ReplyDeleteHairy Muscle
ReplyDeleteSearch multiple engines for hairy muscle
webcrawler.com/hairy_muscle
Spurs: wtf is up with the ads?
Spurs: I was actually referring to physically beating you but you obviously didn't catch on to that. I guess that was your Texas education taking over again. But I was kidding anyway. I wouldn't want to beat you. Besides, I already feel bad for you and that would make me feel worse.
ReplyDeleteCBT:
ReplyDeleteMy google ad says 'Meet Gay African Men'. Even google knows MP has been commenting again lately.
Meet Gay African Men
ReplyDeleteFind Local Gay African Men Near You View Profiles 100% Free. Join Now!
Google has obviously sniffed out Pimpin'.

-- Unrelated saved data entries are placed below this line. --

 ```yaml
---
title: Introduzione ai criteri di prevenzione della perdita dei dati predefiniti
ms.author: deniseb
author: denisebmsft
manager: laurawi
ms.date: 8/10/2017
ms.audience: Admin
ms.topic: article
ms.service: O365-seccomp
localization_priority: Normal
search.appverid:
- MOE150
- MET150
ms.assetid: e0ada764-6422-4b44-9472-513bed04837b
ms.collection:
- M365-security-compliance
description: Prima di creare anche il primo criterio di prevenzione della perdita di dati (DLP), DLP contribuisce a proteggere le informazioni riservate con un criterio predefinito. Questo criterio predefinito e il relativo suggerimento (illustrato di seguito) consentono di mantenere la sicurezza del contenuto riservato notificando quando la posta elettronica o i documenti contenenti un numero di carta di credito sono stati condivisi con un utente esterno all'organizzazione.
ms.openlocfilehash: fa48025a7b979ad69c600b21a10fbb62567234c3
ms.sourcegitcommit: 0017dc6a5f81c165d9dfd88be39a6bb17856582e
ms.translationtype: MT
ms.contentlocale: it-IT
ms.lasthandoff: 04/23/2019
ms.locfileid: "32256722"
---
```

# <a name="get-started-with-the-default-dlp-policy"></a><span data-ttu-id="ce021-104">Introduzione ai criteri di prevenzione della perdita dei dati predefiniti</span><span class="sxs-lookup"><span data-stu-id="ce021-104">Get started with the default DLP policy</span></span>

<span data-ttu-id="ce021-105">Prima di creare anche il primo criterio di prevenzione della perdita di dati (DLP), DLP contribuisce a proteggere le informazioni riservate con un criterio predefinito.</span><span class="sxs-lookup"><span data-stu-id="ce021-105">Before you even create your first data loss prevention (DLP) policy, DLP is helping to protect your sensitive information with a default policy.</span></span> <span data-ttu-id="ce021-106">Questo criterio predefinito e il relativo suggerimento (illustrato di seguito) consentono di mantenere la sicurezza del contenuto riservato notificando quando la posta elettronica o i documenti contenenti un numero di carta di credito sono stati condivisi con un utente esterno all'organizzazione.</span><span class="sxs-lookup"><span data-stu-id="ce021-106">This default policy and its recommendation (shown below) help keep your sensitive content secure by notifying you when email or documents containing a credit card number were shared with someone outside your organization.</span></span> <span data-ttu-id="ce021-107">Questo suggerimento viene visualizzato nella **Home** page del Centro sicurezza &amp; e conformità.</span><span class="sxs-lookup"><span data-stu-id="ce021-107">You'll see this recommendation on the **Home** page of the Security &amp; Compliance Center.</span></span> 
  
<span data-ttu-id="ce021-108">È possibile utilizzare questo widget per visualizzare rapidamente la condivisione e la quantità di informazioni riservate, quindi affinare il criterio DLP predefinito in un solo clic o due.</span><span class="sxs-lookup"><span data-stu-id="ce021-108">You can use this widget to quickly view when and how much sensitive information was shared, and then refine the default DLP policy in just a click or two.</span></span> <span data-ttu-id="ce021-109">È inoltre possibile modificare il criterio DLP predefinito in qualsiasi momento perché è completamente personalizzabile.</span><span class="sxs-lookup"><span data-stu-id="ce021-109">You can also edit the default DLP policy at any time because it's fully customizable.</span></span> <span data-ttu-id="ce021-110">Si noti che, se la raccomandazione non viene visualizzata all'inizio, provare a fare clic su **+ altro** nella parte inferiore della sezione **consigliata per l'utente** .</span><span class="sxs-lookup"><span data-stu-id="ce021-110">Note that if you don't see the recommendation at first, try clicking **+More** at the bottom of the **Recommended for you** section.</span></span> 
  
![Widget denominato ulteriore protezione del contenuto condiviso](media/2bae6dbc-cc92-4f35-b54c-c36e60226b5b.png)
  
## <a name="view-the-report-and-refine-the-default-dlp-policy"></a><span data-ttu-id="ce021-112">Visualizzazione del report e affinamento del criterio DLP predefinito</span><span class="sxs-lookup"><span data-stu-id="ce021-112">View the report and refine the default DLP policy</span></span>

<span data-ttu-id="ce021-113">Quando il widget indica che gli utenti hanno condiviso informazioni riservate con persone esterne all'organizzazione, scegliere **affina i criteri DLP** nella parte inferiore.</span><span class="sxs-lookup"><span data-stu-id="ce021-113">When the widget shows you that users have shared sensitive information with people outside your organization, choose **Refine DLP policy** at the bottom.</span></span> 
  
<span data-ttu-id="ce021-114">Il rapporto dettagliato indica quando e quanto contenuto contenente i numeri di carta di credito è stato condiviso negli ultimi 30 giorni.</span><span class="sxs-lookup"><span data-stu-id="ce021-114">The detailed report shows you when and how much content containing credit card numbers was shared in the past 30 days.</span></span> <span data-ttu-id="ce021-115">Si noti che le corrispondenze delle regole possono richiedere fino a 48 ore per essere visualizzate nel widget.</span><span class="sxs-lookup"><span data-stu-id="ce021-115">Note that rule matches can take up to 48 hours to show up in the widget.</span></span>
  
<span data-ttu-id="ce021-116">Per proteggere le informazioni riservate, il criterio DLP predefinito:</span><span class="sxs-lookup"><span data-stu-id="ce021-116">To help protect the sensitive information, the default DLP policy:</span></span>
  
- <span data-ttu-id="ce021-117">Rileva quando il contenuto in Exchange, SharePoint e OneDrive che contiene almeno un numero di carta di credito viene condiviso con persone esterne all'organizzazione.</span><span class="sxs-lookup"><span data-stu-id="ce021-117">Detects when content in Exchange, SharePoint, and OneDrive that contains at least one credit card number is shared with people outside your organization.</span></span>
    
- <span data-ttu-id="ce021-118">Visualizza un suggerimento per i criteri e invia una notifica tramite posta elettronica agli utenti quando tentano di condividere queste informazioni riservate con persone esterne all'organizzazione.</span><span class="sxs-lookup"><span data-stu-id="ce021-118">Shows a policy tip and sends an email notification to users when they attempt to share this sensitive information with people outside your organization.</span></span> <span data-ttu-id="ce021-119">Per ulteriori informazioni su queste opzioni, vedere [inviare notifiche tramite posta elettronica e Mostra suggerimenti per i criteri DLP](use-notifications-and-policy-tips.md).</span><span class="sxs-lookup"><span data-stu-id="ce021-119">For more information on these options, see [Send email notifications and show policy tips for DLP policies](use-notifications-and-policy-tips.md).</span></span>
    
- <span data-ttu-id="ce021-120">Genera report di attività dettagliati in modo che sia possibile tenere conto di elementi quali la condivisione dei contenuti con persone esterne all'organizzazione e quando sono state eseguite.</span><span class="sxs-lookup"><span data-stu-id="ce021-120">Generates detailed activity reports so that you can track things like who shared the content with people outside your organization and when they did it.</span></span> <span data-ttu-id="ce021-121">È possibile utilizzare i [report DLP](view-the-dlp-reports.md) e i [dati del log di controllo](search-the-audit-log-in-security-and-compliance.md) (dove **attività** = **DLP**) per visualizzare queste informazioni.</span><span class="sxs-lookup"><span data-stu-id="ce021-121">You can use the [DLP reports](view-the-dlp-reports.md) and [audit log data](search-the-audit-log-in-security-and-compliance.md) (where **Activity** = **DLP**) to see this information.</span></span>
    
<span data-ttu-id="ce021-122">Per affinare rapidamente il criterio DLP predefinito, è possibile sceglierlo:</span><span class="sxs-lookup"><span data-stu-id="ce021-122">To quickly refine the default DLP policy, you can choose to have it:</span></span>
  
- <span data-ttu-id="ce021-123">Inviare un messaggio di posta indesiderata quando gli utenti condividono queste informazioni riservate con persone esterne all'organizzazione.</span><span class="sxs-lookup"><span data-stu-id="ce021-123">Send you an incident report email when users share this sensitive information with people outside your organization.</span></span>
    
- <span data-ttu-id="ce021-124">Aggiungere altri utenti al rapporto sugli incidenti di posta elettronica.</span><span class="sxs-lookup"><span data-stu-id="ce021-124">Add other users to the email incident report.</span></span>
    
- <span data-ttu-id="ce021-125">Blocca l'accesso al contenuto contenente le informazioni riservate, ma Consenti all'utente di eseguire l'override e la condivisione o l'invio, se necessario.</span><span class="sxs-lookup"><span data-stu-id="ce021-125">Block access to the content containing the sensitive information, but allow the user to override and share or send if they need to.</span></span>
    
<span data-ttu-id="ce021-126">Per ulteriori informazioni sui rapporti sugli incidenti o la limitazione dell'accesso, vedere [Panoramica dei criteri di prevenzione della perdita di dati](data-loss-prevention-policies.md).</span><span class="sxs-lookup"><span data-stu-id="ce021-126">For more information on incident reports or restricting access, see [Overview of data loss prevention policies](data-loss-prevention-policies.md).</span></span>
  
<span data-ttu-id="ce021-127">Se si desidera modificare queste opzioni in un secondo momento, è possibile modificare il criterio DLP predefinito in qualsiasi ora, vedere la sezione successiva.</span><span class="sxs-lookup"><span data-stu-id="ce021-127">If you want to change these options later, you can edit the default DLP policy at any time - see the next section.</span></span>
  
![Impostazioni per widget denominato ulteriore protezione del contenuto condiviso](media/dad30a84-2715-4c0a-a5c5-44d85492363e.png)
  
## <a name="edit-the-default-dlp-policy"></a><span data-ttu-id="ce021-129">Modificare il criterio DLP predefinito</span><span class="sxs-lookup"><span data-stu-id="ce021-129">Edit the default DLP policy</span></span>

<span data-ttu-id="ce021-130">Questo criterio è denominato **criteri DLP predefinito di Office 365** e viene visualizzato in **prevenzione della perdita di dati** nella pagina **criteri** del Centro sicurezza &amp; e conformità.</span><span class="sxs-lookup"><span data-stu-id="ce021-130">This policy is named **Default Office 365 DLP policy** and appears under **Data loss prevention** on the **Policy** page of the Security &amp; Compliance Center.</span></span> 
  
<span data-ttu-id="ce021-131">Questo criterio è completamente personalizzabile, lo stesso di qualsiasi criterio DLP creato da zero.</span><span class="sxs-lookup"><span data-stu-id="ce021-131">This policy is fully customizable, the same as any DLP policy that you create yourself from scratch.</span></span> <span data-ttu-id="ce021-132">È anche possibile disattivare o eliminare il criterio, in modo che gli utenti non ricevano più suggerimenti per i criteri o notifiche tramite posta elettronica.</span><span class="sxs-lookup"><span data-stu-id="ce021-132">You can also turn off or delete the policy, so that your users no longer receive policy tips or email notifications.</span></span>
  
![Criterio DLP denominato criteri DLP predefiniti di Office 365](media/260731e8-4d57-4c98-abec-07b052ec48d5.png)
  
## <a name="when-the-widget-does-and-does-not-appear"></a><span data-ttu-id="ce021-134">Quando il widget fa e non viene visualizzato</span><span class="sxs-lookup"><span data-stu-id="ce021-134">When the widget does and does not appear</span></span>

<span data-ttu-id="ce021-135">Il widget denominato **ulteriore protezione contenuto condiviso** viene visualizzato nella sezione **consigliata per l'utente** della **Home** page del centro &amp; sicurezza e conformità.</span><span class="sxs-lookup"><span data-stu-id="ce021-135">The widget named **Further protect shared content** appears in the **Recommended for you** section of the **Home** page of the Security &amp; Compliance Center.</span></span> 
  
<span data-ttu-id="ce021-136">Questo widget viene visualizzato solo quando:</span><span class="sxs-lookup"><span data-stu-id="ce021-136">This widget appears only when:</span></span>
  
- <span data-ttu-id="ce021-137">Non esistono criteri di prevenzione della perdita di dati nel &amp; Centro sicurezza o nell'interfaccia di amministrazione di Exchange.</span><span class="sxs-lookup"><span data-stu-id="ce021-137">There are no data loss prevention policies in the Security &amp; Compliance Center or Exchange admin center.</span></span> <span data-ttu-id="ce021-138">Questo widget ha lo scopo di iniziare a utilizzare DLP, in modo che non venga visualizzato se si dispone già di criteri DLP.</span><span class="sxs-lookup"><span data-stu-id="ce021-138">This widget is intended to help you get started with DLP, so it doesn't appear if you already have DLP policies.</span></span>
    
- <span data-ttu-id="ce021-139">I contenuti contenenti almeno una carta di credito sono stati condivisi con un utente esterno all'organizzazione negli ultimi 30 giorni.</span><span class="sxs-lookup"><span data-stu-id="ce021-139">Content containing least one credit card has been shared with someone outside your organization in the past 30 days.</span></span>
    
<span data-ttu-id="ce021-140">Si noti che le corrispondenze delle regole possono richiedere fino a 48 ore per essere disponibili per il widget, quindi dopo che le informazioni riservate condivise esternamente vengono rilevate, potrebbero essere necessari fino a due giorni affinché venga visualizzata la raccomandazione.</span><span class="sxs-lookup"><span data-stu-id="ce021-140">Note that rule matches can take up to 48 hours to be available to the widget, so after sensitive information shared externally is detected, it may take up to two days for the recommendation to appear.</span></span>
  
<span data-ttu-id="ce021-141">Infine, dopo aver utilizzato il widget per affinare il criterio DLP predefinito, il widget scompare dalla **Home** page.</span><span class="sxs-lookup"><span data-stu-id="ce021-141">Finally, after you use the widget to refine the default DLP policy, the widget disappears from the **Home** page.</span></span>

DG. Great minds think alike.
ReplyDeletehaha...that's funny.
ReplyDeleteDamn Miss Texas looks like she would be fun and she is part Mexican so you know she is warmer.
ReplyDeleteDG:
ReplyDeleteOh, you really got me on that one.
Next time you go to a costume party and not dress up, just bring a chocolate bar and when some asks what you are dressed as, take a bite, chew it up, spit it back in their face, and let them know you are an asshole.
ReplyDeleteBut for you spurs I don't think you need to do all that. Just go as yourself. Same difference.
Now that we have had a sexy Miss Texas post today, can we have a new sexy DG post tomorrow?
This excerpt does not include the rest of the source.